Réussir une crème pâtissière tient à la compréhension de trois phénomènes physiques, pas à un tour de main mystérieux. Le lait apporte l’eau et le goût, les jaunes apportent l’émulsion et la couleur, l’amidon apporte l’épaississement. La cuisson doit atteindre le point où l’amidon gonfle complètement, puis s’arrêter avant que les enzymes des jaunes ne le dégradent. Tout le reste, les grumeaux, la crème liquide, le goût d’œuf, la peau en surface, découle d’un écart sur l’un de ces trois axes. Une fois la mécanique comprise, la recette devient reproductible.

Les ratios qui gouvernent la texture

Une crème pâtissière classique repose sur un litre de lait, entre 8 et 12 jaunes, 200 à 250 grammes de sucre et 80 à 100 grammes d’amidon. Ces quantités varient selon l’usage : une crème destinée à garnir un fond de tarte doit tenir à la découpe, une crème destinée à être allégée peut rester plus souple.

UsageAmidon / litreJaunes / litreTexture obtenue
Garniture de tarte100 g10 à 12Ferme, se tranche
Éclairs et choux90 g8 à 10Souple, pochable
Base à alléger70 g8Fluide après détente
Crème à flan110 à 120 g6 à 8Très ferme, se démoule

Le choix de l’amidon change la personnalité de la crème. La farine donne une crème plus opaque, au goût légèrement céréalier, qui supporte une cuisson prolongée. La fécule de maïs donne une crème plus brillante et plus courte en bouche, mais elle se liquéfie si on la fouette après refroidissement. La poudre à crème, mélange industriel d’amidons et d’arômes, donne une tenue régulière. Un mélange moitié farine, moitié fécule constitue un bon compromis pour un usage domestique.

Le sucre joue un rôle discret mais réel : il retarde la gélatinisation de l’amidon, ce qui explique qu’une crème très sucrée épaississe plus tard qu’une crème peu sucrée. Il protège aussi les jaunes du contact direct avec la chaleur, raison pour laquelle on le mélange aux jaunes dès le départ.

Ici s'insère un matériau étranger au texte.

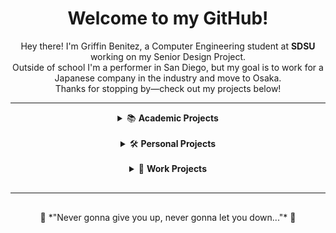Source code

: <div align="center">
  <h1>Welcome to my GitHub!</h1>
  <p>
    Hey there! I'm Griffin Benitez, a Computer Engineering student at <b>SDSU</b> working on my Senior Design Project.
    <br>
    Outside of school I'm a performer in San Diego, but my goal is to work for a Japanese company in the industry and move to Osaka.
    <br>
    Thanks for stopping by—check out my projects below!
  </p>
</div>

---

<div align="center" style="margin-bottom: 30px;">
  <details>
    <summary>📚 <b>Academic Projects</b></summary>
    <br>
    - [MIPS Assembly Game](https://www.youtube.com/watch?v=dQw4w9WgXcQ)  
    - [Magnetometer Instrument](https://www.youtube.com/watch?v=dQw4w9WgXcQ)  
    - [Senior Design](https://www.youtube.com/watch?v=dQw4w9WgXcQ)  
  </details>

  <br>

  <details>
    <summary>🛠 <b>Personal Projects</b></summary>
    <br>
    - [Controller to Desktop](https://www.youtube.com/watch?v=dQw4w9WgXcQ)  
    - [Alarm-Activated Light System](https://www.youtube.com/watch?v=dQw4w9WgXcQ)  
  </details>

  <br>

  <details>
    <summary>💼 <b>Work Projects</b></summary>
    <br>
    - [Performer Sign-Up App/Web](https://www.youtube.com/watch?v=dQw4w9WgXcQ)  
    - [TBD](https://www.youtube.com/watch?v=dQw4w9WgXcQ)  
  </details>
</div>

---


<div align="center" style="margin-top: 30px;">
  🎵 *"Never gonna give you up, never gonna let you down..."* 🎵
</div>
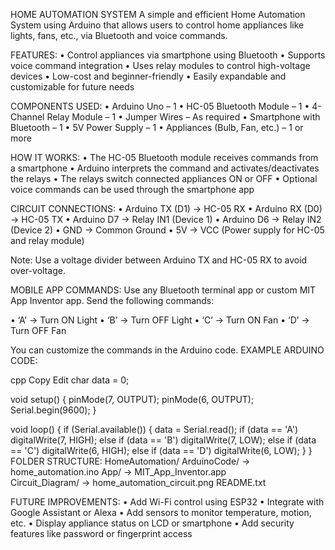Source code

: HOME AUTOMATION SYSTEM
A simple and efficient Home Automation System using Arduino that allows users to control home appliances like lights, fans, etc., via Bluetooth and voice commands.

FEATURES:
• Control appliances via smartphone using Bluetooth
• Supports voice command integration
• Uses relay modules to control high-voltage devices
• Low-cost and beginner-friendly
• Easily expandable and customizable for future needs

COMPONENTS USED:
• Arduino Uno – 1
• HC-05 Bluetooth Module – 1
• 4-Channel Relay Module – 1
• Jumper Wires – As required
• Smartphone with Bluetooth – 1
• 5V Power Supply – 1
• Appliances (Bulb, Fan, etc.) – 1 or more

HOW IT WORKS:
• The HC-05 Bluetooth module receives commands from a smartphone
• Arduino interprets the command and activates/deactivates the relays
• The relays switch connected appliances ON or OFF
• Optional voice commands can be used through the smartphone app

CIRCUIT CONNECTIONS:
• Arduino TX (D1) → HC-05 RX
• Arduino RX (D0) → HC-05 TX
• Arduino D7 → Relay IN1 (Device 1)
• Arduino D6 → Relay IN2 (Device 2)
• GND → Common Ground
• 5V → VCC (Power supply for HC-05 and relay module)

Note: Use a voltage divider between Arduino TX and HC-05 RX to avoid over-voltage.

MOBILE APP COMMANDS:
Use any Bluetooth terminal app or custom MIT App Inventor app. Send the following commands:

• ‘A’ → Turn ON Light
• ‘B’ → Turn OFF Light
• ‘C’ → Turn ON Fan
• ‘D’ → Turn OFF Fan

You can customize the commands in the Arduino code.
EXAMPLE ARDUINO CODE:

cpp
Copy
Edit
char data = 0;

void setup() {
  pinMode(7, OUTPUT);
  pinMode(6, OUTPUT);
  Serial.begin(9600);
}

void loop() {
  if (Serial.available()) {
    data = Serial.read();
    if (data == 'A') digitalWrite(7, HIGH);
    else if (data == 'B') digitalWrite(7, LOW);
    else if (data == 'C') digitalWrite(6, HIGH);
    else if (data == 'D') digitalWrite(6, LOW);
  }
}
FOLDER STRUCTURE:
HomeAutomation/
 ArduinoCode/ → home_automation.ino
 App/ → MIT_App_Inventor.app  
 Circuit_Diagram/ → home_automation_circuit.png
 README.txt

FUTURE IMPROVEMENTS:
• Add Wi-Fi control using ESP32
• Integrate with Google Assistant or Alexa
• Add sensors to monitor temperature, motion, etc.
• Display appliance status on LCD or smartphone
• Add security features like password or fingerprint access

Réussir la crème pâtissière, étape par étape

Jaunes d’œufs blanchis au sucre et à la fécule dans un cul-de-poule

Le lait chauffe avec la gousse de vanille fendue et grattée, jusqu’aux premiers frémissements, puis infuse hors du feu au moins vingt minutes à couvert. Cette infusion transmet bien davantage de parfum qu’une vanille simplement cuite deux minutes.

Pendant ce temps, les jaunes se mélangent au sucre au fouet, sans blanchir longuement : un blanchiment excessif incorpore de l’air qui fera mousser la crème. L’amidon tamisé rejoint le mélange et se fouette jusqu’à disparition complète des grains.

Le lait chaud se verse en deux temps. Un premier tiers détend le mélange de jaunes, remué énergiquement pour éviter la coagulation. Le reste suit, puis l’ensemble retourne dans la casserole. La détente préalable est le geste qui évite les grumeaux d’œuf cuit, plus fréquents que les grumeaux d’amidon.

La cuisson se conduit à feu moyen, au fouet, en balayant tout le fond et les angles de la casserole. La crème épaissit brutalement, en quelques secondes, autour de 82 à 85 °C. À ce stade, elle doit encore cuire une à deux minutes en continuant de fouetter : cette cuisson finale détruit l’alpha-amylase des jaunes, une enzyme qui, si elle survit, liquéfie la crème pendant la nuit au réfrigérateur. C’est la cause la plus courante d’une crème parfaite le soir et coulante le lendemain.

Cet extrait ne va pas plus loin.